[Saved entries]
————————

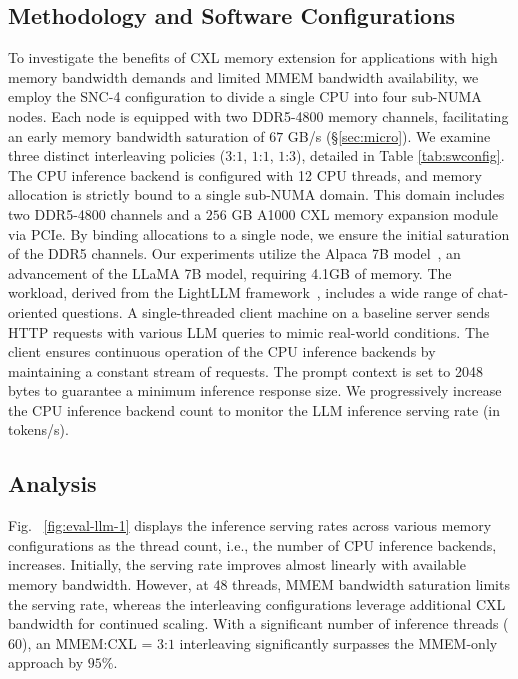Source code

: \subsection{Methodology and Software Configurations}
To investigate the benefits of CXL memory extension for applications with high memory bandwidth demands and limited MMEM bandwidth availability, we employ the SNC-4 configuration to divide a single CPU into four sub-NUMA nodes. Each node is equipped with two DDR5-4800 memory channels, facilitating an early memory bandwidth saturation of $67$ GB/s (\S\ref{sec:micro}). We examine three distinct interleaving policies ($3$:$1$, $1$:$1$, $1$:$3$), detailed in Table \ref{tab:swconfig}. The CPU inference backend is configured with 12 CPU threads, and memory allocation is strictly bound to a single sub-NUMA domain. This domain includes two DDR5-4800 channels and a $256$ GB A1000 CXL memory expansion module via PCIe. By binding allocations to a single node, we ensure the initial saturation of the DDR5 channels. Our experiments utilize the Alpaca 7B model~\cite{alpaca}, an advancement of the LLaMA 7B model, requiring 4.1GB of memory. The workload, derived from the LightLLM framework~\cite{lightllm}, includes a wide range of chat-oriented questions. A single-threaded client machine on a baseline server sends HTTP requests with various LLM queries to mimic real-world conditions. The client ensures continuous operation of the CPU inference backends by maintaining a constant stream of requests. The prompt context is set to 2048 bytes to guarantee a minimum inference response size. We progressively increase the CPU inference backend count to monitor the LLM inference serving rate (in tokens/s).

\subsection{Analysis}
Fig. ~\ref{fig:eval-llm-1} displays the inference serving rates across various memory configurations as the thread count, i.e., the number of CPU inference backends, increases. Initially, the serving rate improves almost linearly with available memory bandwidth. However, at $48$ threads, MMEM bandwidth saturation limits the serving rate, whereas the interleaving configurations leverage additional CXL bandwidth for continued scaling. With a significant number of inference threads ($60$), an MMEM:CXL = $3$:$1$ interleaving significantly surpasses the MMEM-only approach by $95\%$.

————————

REQUIREMENT — Omit every picture, then repeat the remaining data exactly as it appears above.

RESPONSE —
Source code

: \subsection{Methodology and Software Configurations}
To investigate the benefits of CXL memory extension for applications with high memory bandwidth demands and limited MMEM bandwidth availability, we employ the SNC-4 configuration to divide a single CPU into four sub-NUMA nodes. Each node is equipped with two DDR5-4800 memory channels, facilitating an early memory bandwidth saturation of $67$ GB/s (\S\ref{sec:micro}). We examine three distinct interleaving policies ($3$:$1$, $1$:$1$, $1$:$3$), detailed in Table \ref{tab:swconfig}. The CPU inference backend is configured with 12 CPU threads, and memory allocation is strictly bound to a single sub-NUMA domain. This domain includes two DDR5-4800 channels and a $256$ GB A1000 CXL memory expansion module via PCIe. By binding allocations to a single node, we ensure the initial saturation of the DDR5 channels. Our experiments utilize the Alpaca 7B model~\cite{alpaca}, an advancement of the LLaMA 7B model, requiring 4.1GB of memory. The workload, derived from the LightLLM framework~\cite{lightllm}, includes a wide range of chat-oriented questions. A single-threaded client machine on a baseline server sends HTTP requests with various LLM queries to mimic real-world conditions. The client ensures continuous operation of the CPU inference backends by maintaining a constant stream of requests. The prompt context is set to 2048 bytes to guarantee a minimum inference response size. We progressively increase the CPU inference backend count to monitor the LLM inference serving rate (in tokens/s).

\subsection{Analysis}
Fig. ~\ref{fig:eval-llm-1} displays the inference serving rates across various memory configurations as the thread count, i.e., the number of CPU inference backends, increases. Initially, the serving rate improves almost linearly with available memory bandwidth. However, at $48$ threads, MMEM bandwidth saturation limits the serving rate, whereas the interleaving configurations leverage additional CXL bandwidth for continued scaling. With a significant number of inference threads ($60$), an MMEM:CXL = $3$:$1$ interleaving significantly surpasses the MMEM-only approach by $95\%$.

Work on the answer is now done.